Plain-text document sources:
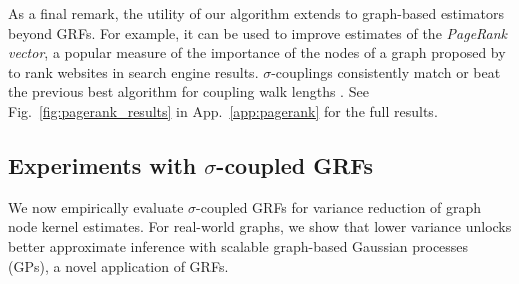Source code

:  As a final remark, the utility of our algorithm extends to graph-based estimators beyond GRFs. 
For example, it can be used to improve estimates of the \emph{PageRank vector}, a popular measure of the importance of the nodes of a graph proposed by \cite{page1998pagerank} to rank websites in search engine results.
$\sigma$-couplings consistently match or beat the previous best algorithm for coupling walk lengths \citep{reid2023quasi}.
See Fig.~\ref{fig:pagerank_results} in App.~\ref{app:pagerank} for the full results.

\vspace{-3mm}\subsection{Experiments with $\sigma$-coupled GRFs} \label{sec:graph_gp_experiments} \vspace{-2mm}
We now empirically evaluate $\sigma$-coupled GRFs for variance reduction of graph node kernel estimates. 
For real-world graphs, we show that lower variance unlocks better approximate inference with scalable graph-based Gaussian processes (GPs), a novel application of GRFs.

# [EXERCISE DESCRIPTION]
Determine how many lines of the entries hold "coupled", and reply with that number only.

# [OUTPUT OF THE TASK]
2